_Work item_:
Only the lines below starting at the one that contains "3. With Homarr, you" and ending at the one that contains "5. Interactive Web Terminal" are to be reproduced, exactly and with both ends kept.

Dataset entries

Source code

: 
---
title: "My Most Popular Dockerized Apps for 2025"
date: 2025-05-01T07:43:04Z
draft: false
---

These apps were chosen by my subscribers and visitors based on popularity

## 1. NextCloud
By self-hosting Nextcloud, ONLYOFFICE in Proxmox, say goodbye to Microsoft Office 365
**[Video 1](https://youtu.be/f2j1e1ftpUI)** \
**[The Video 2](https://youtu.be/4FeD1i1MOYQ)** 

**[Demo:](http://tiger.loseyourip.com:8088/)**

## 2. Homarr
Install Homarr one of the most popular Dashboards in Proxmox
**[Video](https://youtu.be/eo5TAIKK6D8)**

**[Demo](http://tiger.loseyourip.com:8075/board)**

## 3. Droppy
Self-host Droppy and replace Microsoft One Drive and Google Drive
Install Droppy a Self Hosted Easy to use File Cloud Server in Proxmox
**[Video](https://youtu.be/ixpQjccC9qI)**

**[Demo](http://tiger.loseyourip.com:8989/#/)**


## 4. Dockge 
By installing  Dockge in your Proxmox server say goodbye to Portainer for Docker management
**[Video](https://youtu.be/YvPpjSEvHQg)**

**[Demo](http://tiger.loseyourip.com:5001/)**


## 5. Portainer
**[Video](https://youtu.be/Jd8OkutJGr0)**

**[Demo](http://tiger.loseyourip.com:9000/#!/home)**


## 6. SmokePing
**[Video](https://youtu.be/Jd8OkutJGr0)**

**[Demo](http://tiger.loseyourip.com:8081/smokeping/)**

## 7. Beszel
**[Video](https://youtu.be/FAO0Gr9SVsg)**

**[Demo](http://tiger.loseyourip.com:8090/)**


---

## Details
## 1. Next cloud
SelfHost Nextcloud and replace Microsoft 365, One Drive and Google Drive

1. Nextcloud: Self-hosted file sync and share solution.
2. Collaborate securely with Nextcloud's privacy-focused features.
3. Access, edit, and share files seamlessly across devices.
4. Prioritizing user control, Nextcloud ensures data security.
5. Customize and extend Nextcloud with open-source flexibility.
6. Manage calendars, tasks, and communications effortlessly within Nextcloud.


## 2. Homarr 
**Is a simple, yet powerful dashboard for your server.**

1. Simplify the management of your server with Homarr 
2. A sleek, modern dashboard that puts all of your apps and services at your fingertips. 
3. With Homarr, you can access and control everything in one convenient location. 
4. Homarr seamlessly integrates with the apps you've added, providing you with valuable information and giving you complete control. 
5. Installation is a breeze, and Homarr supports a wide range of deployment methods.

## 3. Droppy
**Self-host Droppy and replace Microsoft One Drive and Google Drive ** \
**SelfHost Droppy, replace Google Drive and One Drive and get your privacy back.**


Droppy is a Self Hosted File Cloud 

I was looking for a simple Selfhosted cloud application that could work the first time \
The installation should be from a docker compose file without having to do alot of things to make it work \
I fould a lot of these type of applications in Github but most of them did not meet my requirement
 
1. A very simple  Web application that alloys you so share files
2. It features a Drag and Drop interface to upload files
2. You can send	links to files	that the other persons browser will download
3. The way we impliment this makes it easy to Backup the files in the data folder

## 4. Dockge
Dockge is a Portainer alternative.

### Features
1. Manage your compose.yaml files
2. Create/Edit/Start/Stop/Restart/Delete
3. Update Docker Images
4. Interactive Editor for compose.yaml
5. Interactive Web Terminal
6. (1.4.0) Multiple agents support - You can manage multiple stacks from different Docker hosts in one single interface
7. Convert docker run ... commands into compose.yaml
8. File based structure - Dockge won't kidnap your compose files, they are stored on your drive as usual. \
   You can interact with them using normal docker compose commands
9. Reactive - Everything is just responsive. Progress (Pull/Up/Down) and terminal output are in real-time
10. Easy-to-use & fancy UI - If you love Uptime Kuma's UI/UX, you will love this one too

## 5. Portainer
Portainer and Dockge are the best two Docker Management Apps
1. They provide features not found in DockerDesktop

_Task result_:
3. With Homarr, you can access and control everything in one convenient location. 
4. Homarr seamlessly integrates with the apps you've added, providing you with valuable information and giving you complete control. 
5. Installation is a breeze, and Homarr supports a wide range of deployment methods.

## 3. Droppy
**Self-host Droppy and replace Microsoft One Drive and Google Drive ** \
**SelfHost Droppy, replace Google Drive and One Drive and get your privacy back.**


Droppy is a Self Hosted File Cloud 

I was looking for a simple Selfhosted cloud application that could work the first time \
The installation should be from a docker compose file without having to do alot of things to make it work \
I fould a lot of these type of applications in Github but most of them did not meet my requirement
 
1. A very simple  Web application that alloys you so share files
2. It features a Drag and Drop interface to upload files
2. You can send	links to files	that the other persons browser will download
3. The way we impliment this makes it easy to Backup the files in the data folder

## 4. Dockge
Dockge is a Portainer alternative.

### Features
1. Manage your compose.yaml files
2. Create/Edit/Start/Stop/Restart/Delete
3. Update Docker Images
4. Interactive Editor for compose.yaml
5. Interactive Web Terminal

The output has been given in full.